Little giants 4 April, 2017 Isabel Vallejo


Some foods are better than others for children’s teeth. Keep this in mind when preparing their school snacks or lunches.

Medical Advisor Claudia Riveros
Pediatric dentist, practitioner at Coomeva Private Healthcare

Taking a good lunch or snack to school is important for meeting the caloric demands that growing children require throughout a long school day, they are also important to help them achieve good oral health, which includes preventing cavities, gum disease, tooth decay and TMJ disorders (these disorders affect the temporal bones and mandibula), among others.

These foods should be rich in protein, vitamins A, C and D and in minerals such as calcium. The recommendation is that they eat mostly snacks that are hard in texture, dry and full of fiber as they have an important role in the development of the jaw. For example, it is important to consume nuts and seeds such walnuts, almonds, pistachios, hazelnuts and peanuts as well as dried fruits with natural sugars such as cranberries, raisins, plums, dates, figs, apricots and peaches. It is also important to include foods such as raw carrots, coconut and celery sticks. See also Get children involved in their nutrition.

Drinking water is also important, as it helps us staying hydrated. This promotes healthy gums and stimulates the production of saliva, which neutralizes bacteria. Cheese is rich in calcium and phosphorus, minerals that are vital to dental health and that help balance the mouth’s pH in addition to stimulating the saliva production. Dairy products contain calcium, phosphates and vitamin D, which are all also important to dental health. See also Proper nutrition for school-age children.

Fruits, vegetables and grains that are rich in fiber such as bananas, apples, pears, mandarins, peaches, plums and lettuce stimulate the flow of saliva, which dilute the sugars and acids in foods.

Foods to avoid

Foods that do not benefit dental health include carbohydrates, and when eaten in excess, sugars and acids. The pediatric dentist, Claudia Riveros, explains that carbohydrates are considered to be cariogenic foods (cavity-inducing foods). She also explains that the bacteria produced by cavities are responsible for taking sugars and metabolizing them to produce acids that are responsible for demineralizing the structure of the teeth.

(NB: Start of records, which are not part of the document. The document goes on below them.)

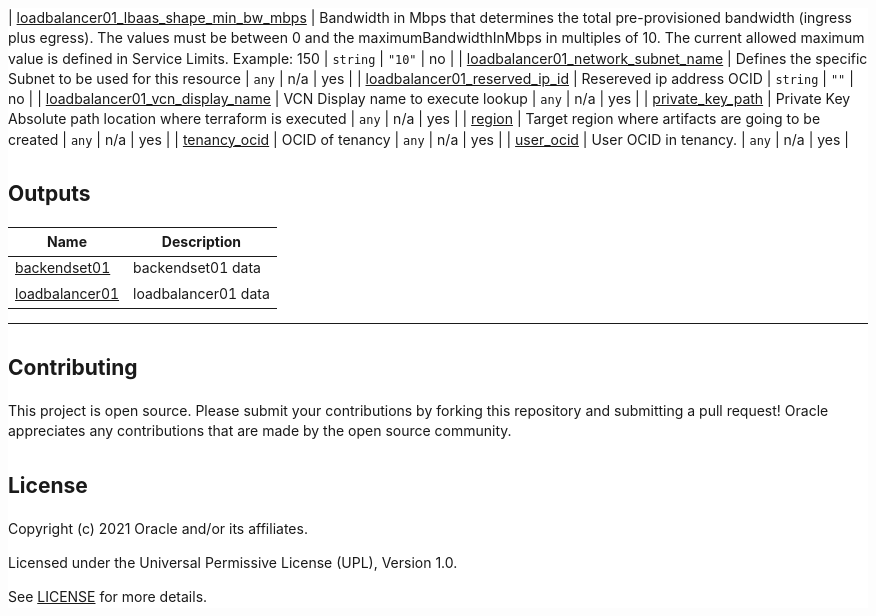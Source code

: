 | <a name="input_loadbalancer01_lbaas_shape_min_bw_mbps"></a> [loadbalancer01\_lbaas\_shape\_min\_bw\_mbps](#input\_loadbalancer01\_lbaas\_shape\_min\_bw\_mbps) | Bandwidth in Mbps that determines the total pre-provisioned bandwidth (ingress plus egress). The values must be between 0 and the maximumBandwidthInMbps in multiples of 10. The current allowed maximum value is defined in Service Limits. Example: 150 | `string` | `"10"` | no |
| <a name="input_loadbalancer01_network_subnet_name"></a> [loadbalancer01\_network\_subnet\_name](#input\_loadbalancer01\_network\_subnet\_name) | Defines the specific Subnet to be used for this resource | `any` | n/a | yes |
| <a name="input_loadbalancer01_reserved_ip_id"></a> [loadbalancer01\_reserved\_ip\_id](#input\_loadbalancer01\_reserved\_ip\_id) | Resereved ip address OCID | `string` | `""` | no |
| <a name="input_loadbalancer01_vcn_display_name"></a> [loadbalancer01\_vcn\_display\_name](#input\_loadbalancer01\_vcn\_display\_name) | VCN Display name to execute lookup | `any` | n/a | yes |
| <a name="input_private_key_path"></a> [private\_key\_path](#input\_private\_key\_path) | Private Key Absolute path location where terraform is executed | `any` | n/a | yes |
| <a name="input_region"></a> [region](#input\_region) | Target region where artifacts are going to be created | `any` | n/a | yes |
| <a name="input_tenancy_ocid"></a> [tenancy\_ocid](#input\_tenancy\_ocid) | OCID of tenancy | `any` | n/a | yes |
| <a name="input_user_ocid"></a> [user\_ocid](#input\_user\_ocid) | User OCID in tenancy. | `any` | n/a | yes |

## Outputs

| Name | Description |
|------|-------------|
| <a name="output_backendset01"></a> [backendset01](#output\_backendset01) | backendset01 data |
| <a name="output_loadbalancer01"></a> [loadbalancer01](#output\_loadbalancer01) | loadbalancer01 data |

---

## Contributing
This project is open source.  Please submit your contributions by forking this repository and submitting a pull request!  Oracle appreciates any contributions that are made by the open source community.

## License
Copyright (c) 2021 Oracle and/or its affiliates.

Licensed under the Universal Permissive License (UPL), Version 1.0.

See [LICENSE](LICENSE) for more details.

The excess consumption of acidic foods dissolves tooth enamel, which can lead to the irreversible loss of tooth structure and to sensitivity, and can lead to losing the normal anatomic shape of the tooth. In extreme situations, the dental pulp can become exposed and the vitality of the tooth can be lost, a condition known as tooth decay.

Sugars are found in sweets, breads, cookies, soda, boxed juices and in tea. Acids, on the other hand, are found mostly in lime and lemon, as well as in mango biche (sliced unripe mango with lime and salt) among other foods.

Last, Riveros remarks that one of the best methods for developing good eating habits is for the entire family to eat healthy, as children are good at imitating what others do.

Avoiding the frequent consumption of cariogenic foods, practicing dental hygiene on a daily basis and seeing your dentist regularly will also significantly reduce children’s chances of getting cavities and gum disease

Make a healthy weekly schedule

Pediatric dentist Claudia Riveros suggests packing the following school snacks that promote having healthy teeth:

  • Monday: Natural soursop juice and peanuts with raisins.
  • Tuesday: Greek yogurt with chunks of strawberries, a granola bar or an individual package of cereal.
  • Wednesday: Mini carrots and celery sticks with natural orange juice and fiber-rich crackers.
  • Thursday: Apples with seedless dried plums and dried cranberries, and a quinoa-oat smoothie or yogurt.
  • Friday: Yogurt, fiber-rich crackers, raisins, fresh cut strawberries packed in a container and a bottle of water.

Moderate your sugar intake

According to the American Dietetic Association, sugar should not exceed 10% of your daily calorie intake. If the daily required amount for child is 1000 calories, only 100 should come from sugar. For example, an eight-ounce juice box contains about 25 grams of sugar, the equivalent of 100 calories. By consuming just one serving of juice, this meets the daily allotted amount. It is also important to review children’s nutritional needs and what their caloric intake should be with a nutritionist.